To our knowledge, no previous studies are available on the employment of this technique for the analysis of TAG compositions in GMF. Therefore, the main aim of this study is to increase knowledge about the characterization of fat fractions extracted from the milk of the two main Chinese dairy goat breeds (Guanzhong and Xinong Saanen) using gas chromatography (GC), UPCC-Q-TOF-MS, DSC and FT-IR. Additionally, UPCC is used to separate TAG molecules in GMF for the first time, allowing the identification of many TAG species within a short analysis time.

2. Materials and Methods

2.1. Milk Sample Collection

In February 2021, fresh GM samples (45 days since the lactation stage) were collected by complete, manual milking at 7–8 a.m., on the same day, from two different dairy goat breeds cultivated in China: Guanzhong dairy goats (GZG) and Xinong Saanen dairy goats (XSG). Eight individual goats of each breed were milked, and milk samples of each goat breed were obtained from the same farm with similar housing conditions in Yangling, Shaanxi province, China. All the individual samples were mixed to obtain three composite samples for each goat breed. Milk samples were placed into sterile plastic containers, frozen at −20 °C and transported in an icebox to the laboratory for total fat extraction. All the goats were 2 years old, were healthy with no acute mastitis or visible clinical disease and fed regularly with a mixture of maize silage, peanut hay and rich and nourishing concentrated feed (consisting of corn, bran, soybean meal and cottonseed meal). Thus, the differences found between the milk of the two goat breeds could be related to genetic variants and metabolic differences.

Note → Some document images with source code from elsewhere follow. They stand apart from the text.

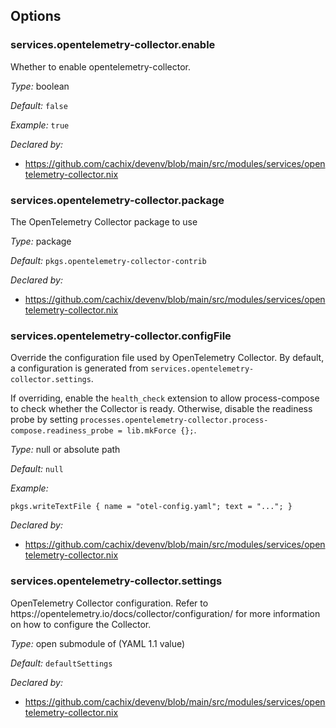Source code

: [comment]: # (Do not edit this file as it is autogenerated. Go to docs/individual-docs if you want to make edits.)


[comment]: # (Please add your documentation on top of this line)

## Options

### services\.opentelemetry-collector\.enable



Whether to enable opentelemetry-collector\.



*Type:*
boolean



*Default:*
` false `



*Example:*
` true `

*Declared by:*
 - [https://github\.com/cachix/devenv/blob/main/src/modules/services/opentelemetry-collector\.nix](https://github.com/cachix/devenv/blob/main/src/modules/services/opentelemetry-collector.nix)



### services\.opentelemetry-collector\.package



The OpenTelemetry Collector package to use



*Type:*
package



*Default:*
` pkgs.opentelemetry-collector-contrib `

*Declared by:*
 - [https://github\.com/cachix/devenv/blob/main/src/modules/services/opentelemetry-collector\.nix](https://github.com/cachix/devenv/blob/main/src/modules/services/opentelemetry-collector.nix)



### services\.opentelemetry-collector\.configFile

Override the configuration file used by OpenTelemetry Collector\.
By default, a configuration is generated from ` services.opentelemetry-collector.settings `\.

If overriding, enable the ` health_check ` extension to allow process-compose to check whether the Collector is ready\.
Otherwise, disable the readiness probe by setting ` processes.opentelemetry-collector.process-compose.readiness_probe = lib.mkForce {}; `\.



*Type:*
null or absolute path



*Default:*
` null `



*Example:*

```
pkgs.writeTextFile { name = "otel-config.yaml"; text = "..."; }

```

*Declared by:*
 - [https://github\.com/cachix/devenv/blob/main/src/modules/services/opentelemetry-collector\.nix](https://github.com/cachix/devenv/blob/main/src/modules/services/opentelemetry-collector.nix)



### services\.opentelemetry-collector\.settings



OpenTelemetry Collector configuration\.
Refer to https://opentelemetry\.io/docs/collector/configuration/
for more information on how to configure the Collector\.



*Type:*
open submodule of (YAML 1\.1 value)



*Default:*
` defaultSettings `

*Declared by:*
 - [https://github\.com/cachix/devenv/blob/main/src/modules/services/opentelemetry-collector\.nix](https://github.com/cachix/devenv/blob/main/src/modules/services/opentelemetry-collector.nix)
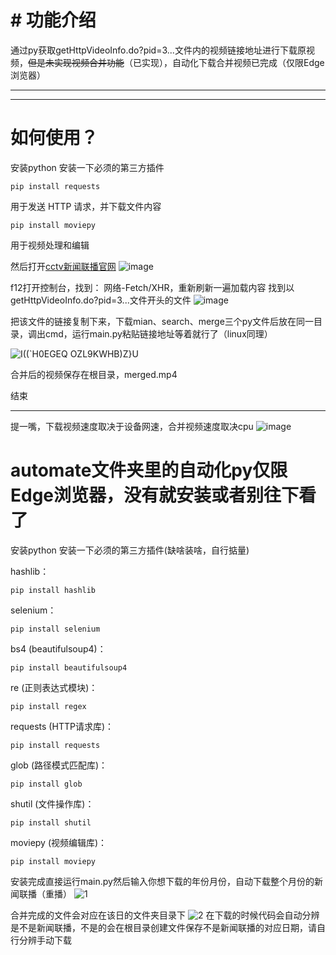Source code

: 
# # 功能介绍
通过py获取getHttpVideoInfo.do?pid=3...文件内的视频链接地址进行下载原视频，~~但是未实现视频合并功能~~（已实现），自动化下载合并视频已完成（仅限Edge浏览器）

------------

------------


#  如何使用？
安装python
安装一下必须的第三方插件


```shell
pip install requests

```
用于发送 HTTP 请求，并下载文件内容


```shell
pip install moviepy

```
用于视频处理和编辑


然后打开[cctv新闻联播官网](https://tv.cctv.com/lm/xwlb/?spm=C94212.P4YnMod9m2uD.EfOoEZcMXuiv.1 "cctv新闻联播官网")
![image](https://github.com/mcmtYu/cctv_news_download/assets/68932312/6428796a-3dc7-46b9-a222-01eb89bda9f3)


f12打开控制台，找到：
网络-Fetch/XHR，重新刷新一遍加载内容
找到以getHttpVideoInfo.do?pid=3...文件开头的文件
![image](https://github.com/mcmtYu/cctv_news_download/assets/68932312/06721f53-2005-4637-bea5-86fe3df17c72)


把该文件的链接复制下来，下载mian、search、merge三个py文件后放在同一目录，调出cmd，运行main.py粘贴链接地址等着就行了（linux同理）

![I((`H0EGEQ OZL9KWHB)Z}U](https://github.com/AsisYu/cctv_news_download/assets/68932312/51e376a2-16ef-498e-9ec9-30cb3e604498)


合并后的视频保存在根目录，merged.mp4

结束

------------

提一嘴，下载视频速度取决于设备网速，合并视频速度取决cpu
![image](https://github.com/mcmtYu/cctv_news_download/assets/68932312/f7f10ccd-50ee-4854-ba0f-e246e2a3a9d5)


#  automate文件夹里的自动化py仅限Edge浏览器，没有就安装或者别往下看了

安装python
安装一下必须的第三方插件(缺啥装啥，自行掂量)

hashlib：
```shell
pip install hashlib

```

selenium：
```shell
pip install selenium

```

bs4 (beautifulsoup4)：
```shell
pip install beautifulsoup4

```

re (正则表达式模块)：
```shell
pip install regex

```

requests (HTTP请求库)：
```shell
pip install requests

```

glob (路径模式匹配库)：
```shell
pip install glob

```

shutil (文件操作库)：
```shell
pip install shutil

```

moviepy (视频编辑库)：
```shell
pip install moviepy

```
安装完成直接运行main.py然后输入你想下载的年份月份，自动下载整个月份的新闻联播（重播）
![1](https://github.com/AsisYu/cctv_news_download/assets/68932312/0a5964db-47ec-4377-b699-934bbccc59e2)

合并完成的文件会对应在该日的文件夹目录下
![2](https://github.com/AsisYu/cctv_news_download/assets/68932312/88a1273e-1e7d-4d92-8d30-e0a34ab72a48)
在下载的时候代码会自动分辨是不是新闻联播，不是的会在根目录创建文件保存不是新闻联播的对应日期，请自行分辨手动下载

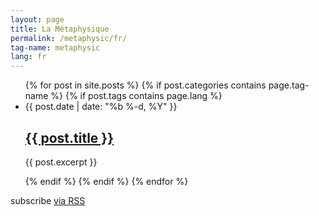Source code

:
 ```yaml
---
layout: page
title: La Métaphysique 
permalink: /metaphysic/fr/
tag-name: metaphysic 
lang: fr
---
```


  <ul class="post-list">
	{% for post in site.posts %}
		{% if post.categories contains page.tag-name %}
			{% if post.tags contains page.lang %}
      <li>
        <span class="post-meta">{{ post.date | date: "%b %-d, %Y" }}</span>
        <h2>
          <a class="post-link" href="{{ post.url | prepend: site.baseurl }}">{{ post.title }}</a>
        </h2>
        <p>{{ post.excerpt }}</p>
      </li>
{% endif %} 
{% endif %} 
{% endfor %}
  </ul>

  <p class="rss-subscribe">subscribe <a href="{{ "/feed.xml" | prepend: site.baseurl }}">via RSS</a></p>
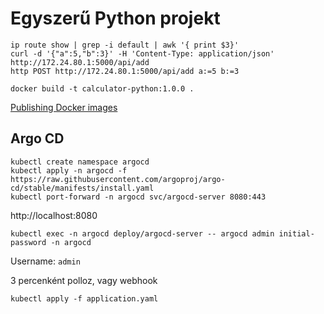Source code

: # Egyszerű Python projekt

```shell
ip route show | grep -i default | awk '{ print $3}'
curl -d '{"a":5,"b":3}' -H 'Content-Type: application/json' http://172.24.80.1:5000/api/add
http POST http://172.24.80.1:5000/api/add a:=5 b:=3
```

```shell
docker build -t calculator-python:1.0.0 .
```

[Publishing Docker images](https://docs.github.com/en/actions/use-cases-and-examples/publishing-packages/publishing-docker-images)

## Argo CD

```shell
kubectl create namespace argocd
kubectl apply -n argocd -f https://raw.githubusercontent.com/argoproj/argo-cd/stable/manifests/install.yaml
kubectl port-forward -n argocd svc/argocd-server 8080:443
```

http://localhost:8080

```shell
kubectl exec -n argocd deploy/argocd-server -- argocd admin initial-password -n argocd
```

Username: `admin`

3 percenként polloz, vagy webhook

```shell
kubectl apply -f application.yaml
```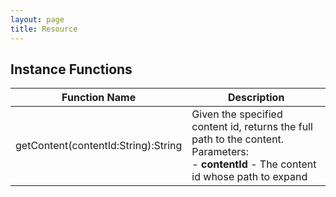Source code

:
 ```yaml
---
layout: page
title: Resource
---
```


## Instance Functions

| Function Name | Description |
| --------------- | ------------- |
| getContent(contentId:String):String | Given the specified content id, returns the full path to the content.<br>Parameters:<br>- **contentId** - The content id whose path to expand |


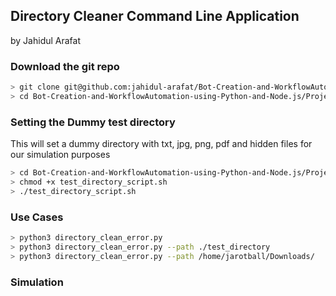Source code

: ## Directory Cleaner Command Line Application
by Jahidul Arafat

### Download the git repo
```bash
> git clone git@github.com:jahidul-arafat/Bot-Creation-and-WorkflowAutomation-using-Python-and-Node.js.git
> cd Bot-Creation-and-WorkflowAutomation-using-Python-and-Node.js/Project_1_Directory_Cleanup_Script
```

### Setting the Dummy test directory
This will set a dummy directory with txt, jpg, png, pdf and hidden files for our simulation purposes
```bash
> cd Bot-Creation-and-WorkflowAutomation-using-Python-and-Node.js/Project_1_Directory_Cleanup_Script
> chmod +x test_directory_script.sh
> ./test_directory_script.sh
```

### Use Cases
```bash
> python3 directory_clean_error.py
> python3 directory_clean_error.py --path ./test_directory
> python3 directory_clean_error.py --path /home/jarotball/Downloads/
```

### Simulation



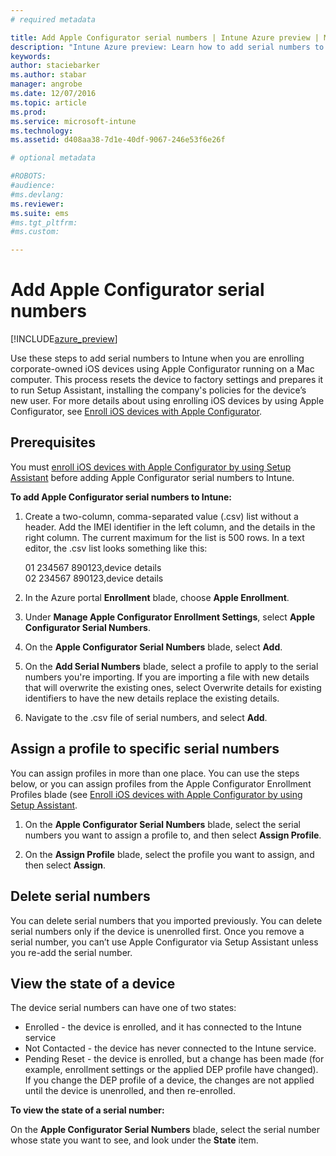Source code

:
 ```yaml
---
# required metadata

title: Add Apple Configurator serial numbers | Intune Azure preview | Microsoft Docs
description: "Intune Azure preview: Learn how to add serial numbers to corporate-owned iOS devices using the Apple Configurator."
keywords:
author: staciebarker
ms.author: stabar
manager: angrobe
ms.date: 12/07/2016
ms.topic: article
ms.prod:
ms.service: microsoft-intune
ms.technology:
ms.assetid: d408aa38-7d1e-40df-9067-246e53f6e26f

# optional metadata

#ROBOTS:
#audience:
#ms.devlang:
ms.reviewer:
ms.suite: ems
#ms.tgt_pltfrm:
#ms.custom:

---
```


# Add Apple Configurator serial numbers

[!INCLUDE[azure_preview](../includes/azure_preview.md)]

Use these steps to add serial numbers to Intune when you are enrolling corporate-owned iOS devices using Apple Configurator running on a Mac computer. This process resets the device to factory settings and prepares it to run Setup Assistant, installing the company's policies for the device’s new user. For more details about using enrolling iOS devices by using Apple Configurator, see [Enroll iOS devices with Apple Configurator](enroll-ios-devices-with-apple-configurator-and-setup-assistant.md).

## Prerequisites

You must [enroll iOS devices with Apple Configurator by using Setup Assistant](enroll-ios-devices-with-apple-configurator-and-setup-assistant.md) before adding Apple Configurator serial numbers to Intune.

**To add Apple Configurator serial numbers to Intune:**

1. Create a two-column, comma-separated value (.csv) list without a header. Add the IMEI identifier in the left column, and the details in the right column. The current maximum for the list is 500 rows. In a text editor, the .csv list looks something like this:

	01 234567 890123,device details</br>
	02 234567 890123,device details

2. In the Azure portal **Enrollment** blade, choose **Apple Enrollment**.

3. Under **Manage Apple Configurator Enrollment Settings**, select **Apple Configurator Serial Numbers**.

4. On the **Apple Configurator Serial Numbers** blade, select **Add**.

5. On the **Add Serial Numbers** blade, select a profile to apply to the serial numbers you're importing. If you are importing a file with new details that will overwrite the existing ones, select Overwrite details for existing identifiers to have the new details replace the existing details.

6. Navigate to the .csv file of serial numbers, and select **Add**.

## Assign a profile to specific serial numbers

You can assign profiles in more than one place. You can use the steps below, or you can assign profiles from the Apple Configurator Enrollment Profiles blade (see [Enroll iOS devices with Apple Configurator by using Setup Assistant](enroll-ios-devices-with-apple-configurator-and-setup-assistant.md).  

1. On the **Apple Configurator Serial Numbers** blade, select the serial numbers you want to assign a profile to, and then select **Assign Profile**.

2. On the **Assign Profile** blade, select the profile you want to assign, and then select **Assign**.

## Delete serial numbers
You can delete serial numbers that you imported previously. You can delete serial numbers only if the device is unenrolled first. Once you remove a serial number, you can’t use Apple Configurator via Setup Assistant unless you re-add the serial number.

## View the state of a device
The device serial numbers can have one of two states:

- Enrolled - the device is enrolled, and it has connected to the Intune service
- Not Contacted - the device has never connected to the Intune service.
- Pending Reset - the device is enrolled, but a change has been made (for example, enrollment settings or the applied DEP profile have changed). If you change the DEP profile of a device, the changes are not applied until the device is unenrolled, and then re-enrolled.

**To view the state of a serial number:**

On the **Apple Configurator Serial Numbers** blade, select the serial number whose state you want to see, and look under the **State** item.
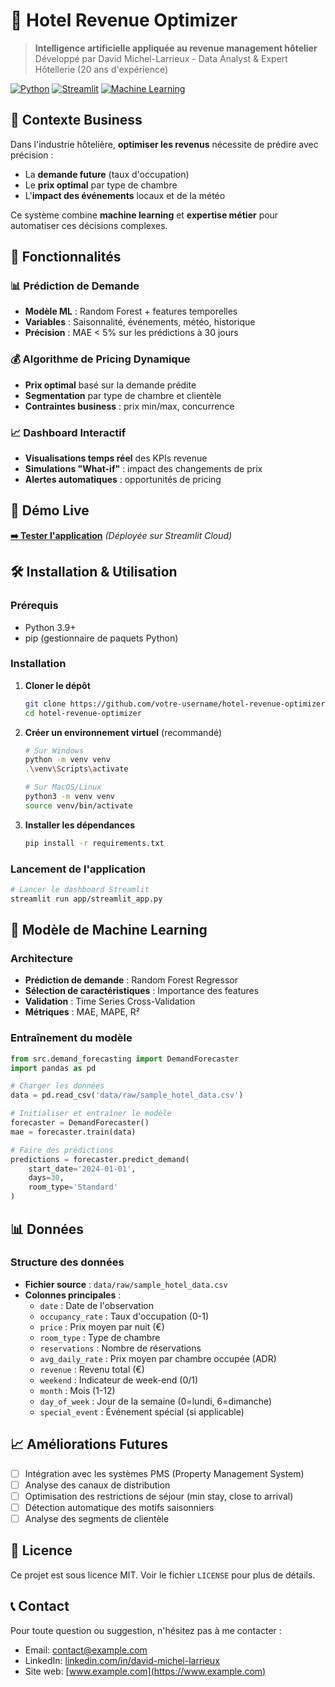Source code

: # 🏨 Hotel Revenue Optimizer

> **Intelligence artificielle appliquée au revenue management hôtelier**  
> Développé par David Michel-Larrieux - Data Analyst & Expert Hôtellerie (20 ans d'expérience)

[![Python](https://img.shields.io/badge/Python-3.9+-blue.svg)](https://python.org)
[![Streamlit](https://img.shields.io/badge/Streamlit-1.28+-red.svg)](https://streamlit.io)
[![Machine Learning](https://img.shields.io/badge/ML-Scikit--learn-orange.svg)](https://scikit-learn.org)

## 🎯 Contexte Business

Dans l'industrie hôtelière, **optimiser les revenus** nécessite de prédire avec précision :
- La **demande future** (taux d'occupation)
- Le **prix optimal** par type de chambre
- L'**impact des événements** locaux et de la météo

Ce système combine **machine learning** et **expertise métier** pour automatiser ces décisions complexes.

## 🔧 Fonctionnalités

### 📊 Prédiction de Demande
- **Modèle ML** : Random Forest + features temporelles
- **Variables** : Saisonnalité, événements, météo, historique
- **Précision** : MAE < 5% sur les prédictions à 30 jours

### 💰 Algorithme de Pricing Dynamique
- **Prix optimal** basé sur la demande prédite
- **Segmentation** par type de chambre et clientèle
- **Contraintes business** : prix min/max, concurrence

### 📈 Dashboard Interactif
- **Visualisations temps réel** des KPIs revenue
- **Simulations "What-if"** : impact des changements de prix
- **Alertes automatiques** : opportunités de pricing

## 🚀 Démo Live

[**➡️ Tester l'application**](https://hotel-revenue-optimizer.streamlit.app) 
*(Déployée sur Streamlit Cloud)*

## 🛠 Installation & Utilisation

### Prérequis
- Python 3.9+
- pip (gestionnaire de paquets Python)

### Installation

1. **Cloner le dépôt**
   ```bash
   git clone https://github.com/votre-username/hotel-revenue-optimizer.git
   cd hotel-revenue-optimizer
   ```

2. **Créer un environnement virtuel** (recommandé)
   ```bash
   # Sur Windows
   python -m venv venv
   .\venv\Scripts\activate
   
   # Sur MacOS/Linux
   python3 -m venv venv
   source venv/bin/activate
   ```

3. **Installer les dépendances**
   ```bash
   pip install -r requirements.txt
   ```

### Lancement de l'application

```bash
# Lancer le dashboard Streamlit
streamlit run app/streamlit_app.py
```

## 🧠 Modèle de Machine Learning

### Architecture
- **Prédiction de demande** : Random Forest Regressor
- **Sélection de caractéristiques** : Importance des features
- **Validation** : Time Series Cross-Validation
- **Métriques** : MAE, MAPE, R²

### Entraînement du modèle

```python
from src.demand_forecasting import DemandForecaster
import pandas as pd

# Charger les données
data = pd.read_csv('data/raw/sample_hotel_data.csv')

# Initialiser et entraîner le modèle
forecaster = DemandForecaster()
mae = forecaster.train(data)

# Faire des prédictions
predictions = forecaster.predict_demand(
    start_date='2024-01-01',
    days=30,
    room_type='Standard'
)
```

## 📊 Données

### Structure des données
- **Fichier source** : `data/raw/sample_hotel_data.csv`
- **Colonnes principales** :
  - `date` : Date de l'observation
  - `occupancy_rate` : Taux d'occupation (0-1)
  - `price` : Prix moyen par nuit (€)
  - `room_type` : Type de chambre
  - `reservations` : Nombre de réservations
  - `avg_daily_rate` : Prix moyen par chambre occupée (ADR)
  - `revenue` : Revenu total (€)
  - `weekend` : Indicateur de week-end (0/1)
  - `month` : Mois (1-12)
  - `day_of_week` : Jour de la semaine (0=lundi, 6=dimanche)
  - `special_event` : Événement spécial (si applicable)

## 📈 Améliorations Futures

- [ ] Intégration avec les systèmes PMS (Property Management System)
- [ ] Analyse des canaux de distribution
- [ ] Optimisation des restrictions de séjour (min stay, close to arrival)
- [ ] Détection automatique des motifs saisonniers
- [ ] Analyse des segments de clientèle

## 📝 Licence

Ce projet est sous licence MIT. Voir le fichier `LICENSE` pour plus de détails.

## 📞 Contact

Pour toute question ou suggestion, n'hésitez pas à me contacter :
- Email: contact@example.com
- LinkedIn: [linkedin.com/in/david-michel-larrieux](https://linkedin.com)
- Site web: [www.example.com](https://www.example.com)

2.2. Chemicals and Reagents

A standard mixture of 37 FAMEs (fatty acid methyl esters) and lipase from porcine pancreas (type II) was purchased from Sigma-Aldrich Chemical Co Ltd. (Shanghai, China). Thin-layer chromatography plates (TLC; 10 × 20 cm; mean pore diameter 60 Å, average particle size 2–25 µm, thickness 500 µm, with dichlorofluorescein) were obtained from Shanghai Shangbang Decoration Materials Co., Ltd. (Shanghai, China). TAG standards, glyceryl trioleate (purity ≥ 99%), 1,3-myristin-2-olein (purity ≥ 99%), 1,3-olein-2-palmitin (purity ≥ 99%), 1(3)-palmitin-2-olein-3(1)-laurin (purity ≥ 99%) and 1(3),2-dioleoyl-3(1)-palmitoyl-sn-glycerols (purity ≥ 99%) were obtained from Larodan Fine Chemicals AB (Malmö, Sweden). Supercritical CO2 (purity ≥ 99.999%) was bought from Wuxi Yuantong Company (Wuxi, China). N-hexane, ethanol, acetonitrile and ammonium formate were chromatographically pure and bought from J&K Scientific (Shanghai, China). Deionized water was utilized to prepare all solutions. All other solvents and reagents, such as methanol, chloroform, diethyl ether, potassium hydroxide, anhydrous sodium sulfate and acetic acid, were of chromatographic and analytical grade.

2.3. Total Fat Extraction

The extraction of total fat from GM samples was performed according to the Floch method [36]. Briefly, 20 mL of each GM sample was dissolved in 100 mL of chloroform–methanol (2:1, v/v), magnetically stirred for 15 min and, finally, centrifuged for 10 min at 5000 rpm. The lower organic phase, including the total lipids, was taken in a separation funnel and then mixed with 1/4 volume of a sodium chloride solution (NaCl, 0.86%, w/w) to be equilibrated. The lower organic layer was separated, filtered and transferred in a rotary vacuum evaporator at 40 °C. The extraction was carried out in an environment with weak light and at room temperature in order to minimize the tendency of lipids to oxidize. Furthermore, the obtained total lipids were flushed under nitrogen gas and stored at −20 °C for further analysis.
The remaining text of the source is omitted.